◆ **PROBLEM TO SOLVE**
Copy out again, unchanged, the listing below from the line that has "# Vaatimusmäärittely" through the line that has "- [x] Käyttäjä voi lukea muistioita".

++++ TASK INPUT ++++

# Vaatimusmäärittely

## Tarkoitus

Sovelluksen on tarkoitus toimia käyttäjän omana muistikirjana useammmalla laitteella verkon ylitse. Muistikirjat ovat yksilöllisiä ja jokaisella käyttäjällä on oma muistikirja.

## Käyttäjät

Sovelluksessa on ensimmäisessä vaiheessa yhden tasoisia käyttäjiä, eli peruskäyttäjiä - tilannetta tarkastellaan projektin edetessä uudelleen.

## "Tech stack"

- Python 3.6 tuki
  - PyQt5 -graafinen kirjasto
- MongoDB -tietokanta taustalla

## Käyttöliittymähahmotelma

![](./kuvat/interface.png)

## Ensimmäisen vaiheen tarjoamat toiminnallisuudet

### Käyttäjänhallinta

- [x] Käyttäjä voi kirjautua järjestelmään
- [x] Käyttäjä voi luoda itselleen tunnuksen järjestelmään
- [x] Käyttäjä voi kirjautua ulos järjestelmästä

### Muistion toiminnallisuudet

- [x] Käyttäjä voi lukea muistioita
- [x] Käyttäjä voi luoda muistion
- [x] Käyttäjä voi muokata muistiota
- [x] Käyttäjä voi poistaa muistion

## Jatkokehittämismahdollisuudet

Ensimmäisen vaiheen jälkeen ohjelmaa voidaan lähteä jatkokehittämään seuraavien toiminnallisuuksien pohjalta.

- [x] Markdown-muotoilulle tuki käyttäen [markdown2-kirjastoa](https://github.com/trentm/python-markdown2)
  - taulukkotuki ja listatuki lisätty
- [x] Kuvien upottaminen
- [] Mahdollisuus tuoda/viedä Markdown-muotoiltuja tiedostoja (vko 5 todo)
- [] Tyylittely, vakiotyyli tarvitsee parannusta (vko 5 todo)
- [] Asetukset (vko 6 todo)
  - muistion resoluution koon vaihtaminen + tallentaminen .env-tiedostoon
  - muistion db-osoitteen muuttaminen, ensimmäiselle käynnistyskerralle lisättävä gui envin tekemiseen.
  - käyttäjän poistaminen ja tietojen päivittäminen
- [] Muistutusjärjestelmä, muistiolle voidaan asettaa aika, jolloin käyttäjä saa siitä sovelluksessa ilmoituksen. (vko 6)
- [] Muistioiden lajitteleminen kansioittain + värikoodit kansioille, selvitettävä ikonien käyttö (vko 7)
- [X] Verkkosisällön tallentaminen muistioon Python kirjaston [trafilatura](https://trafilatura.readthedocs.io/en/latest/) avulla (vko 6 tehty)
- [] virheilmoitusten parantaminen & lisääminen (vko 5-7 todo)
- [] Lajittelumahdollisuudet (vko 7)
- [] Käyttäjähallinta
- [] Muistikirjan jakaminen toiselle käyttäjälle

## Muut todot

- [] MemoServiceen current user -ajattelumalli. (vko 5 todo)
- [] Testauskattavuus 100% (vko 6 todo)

++++
++++ TASK INPUT ++++

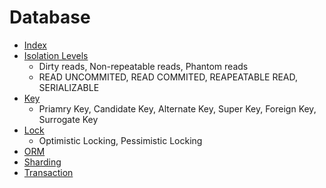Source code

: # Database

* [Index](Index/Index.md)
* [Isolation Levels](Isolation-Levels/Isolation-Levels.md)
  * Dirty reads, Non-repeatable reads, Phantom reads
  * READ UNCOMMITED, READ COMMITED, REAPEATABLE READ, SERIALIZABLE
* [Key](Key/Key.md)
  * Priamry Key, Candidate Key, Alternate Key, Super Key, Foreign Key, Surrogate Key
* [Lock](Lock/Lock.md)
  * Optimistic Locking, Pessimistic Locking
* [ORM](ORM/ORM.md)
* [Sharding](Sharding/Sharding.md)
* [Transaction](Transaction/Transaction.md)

++++

◆ **TASK SOLUTION**
# Vaatimusmäärittely

## Tarkoitus

Sovelluksen on tarkoitus toimia käyttäjän omana muistikirjana useammmalla laitteella verkon ylitse. Muistikirjat ovat yksilöllisiä ja jokaisella käyttäjällä on oma muistikirja.

## Käyttäjät

Sovelluksessa on ensimmäisessä vaiheessa yhden tasoisia käyttäjiä, eli peruskäyttäjiä - tilannetta tarkastellaan projektin edetessä uudelleen.

## "Tech stack"

- Python 3.6 tuki
  - PyQt5 -graafinen kirjasto
- MongoDB -tietokanta taustalla

## Käyttöliittymähahmotelma

![](./kuvat/interface.png)

## Ensimmäisen vaiheen tarjoamat toiminnallisuudet

### Käyttäjänhallinta

- [x] Käyttäjä voi kirjautua järjestelmään
- [x] Käyttäjä voi luoda itselleen tunnuksen järjestelmään
- [x] Käyttäjä voi kirjautua ulos järjestelmästä

### Muistion toiminnallisuudet

- [x] Käyttäjä voi lukea muistioita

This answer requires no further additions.